„Vorbereitende militärische Maßnahmen Rußlands werden uns zu Gegenmaßnahmen zwingen, die in der Mobilisierung der Armee bestehen müssen. Die Mobilisierung aber bedeutet den Krieg. Da uns Frankreichs Verpflichtungen gegenüber Rußland bekannt sind, würde die Mobilmachung gegen Rußland und Frankreich gerichtet sein.

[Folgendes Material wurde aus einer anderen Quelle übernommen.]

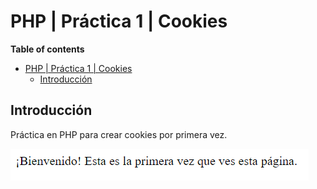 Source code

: # PHP | Práctica 1 | Cookies

**Table of contents**

- [PHP | Práctica 1 | Cookies](#php--práctica-1--cookies)
  - [Introducción](#introducción)

## Introducción

Práctica en PHP para crear cookies por primera vez.

![Index](./docs/index.png)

Wir können nicht annehmen, daß Rußland einen solchen europäischen Krieg entzünden will.“

Daß diese deutsche Auffassung auch von den Verbündeten Rußlands als ganz selbstverständlich anerkannt wurde, zeigt der Bericht des britischen Gesandten in Petersburg vom 25. Juli (Blaubuch Nr. 17), in dem es heißt:

„I said all I could to impress prudence on the Minister for foreign Affairs, and warned him that, if Russia mobilised, Germany would not be content with mere mobilisation, or give Russia time to carry out hers, but would probably declare war at once.“ (Ich sagte alles, was ich konnte, um dem Minister des Auswärtigen Vorsicht nahezulegen, und warnte ihn, daß im Falle einer russischen Mobilisation Deutschland sich nicht auf eine bloße Mobilisation beschränken oder Rußland Zeit zur Durchführung der seinigen geben, sondern wahrscheinlich sofort den Krieg erklären werde.)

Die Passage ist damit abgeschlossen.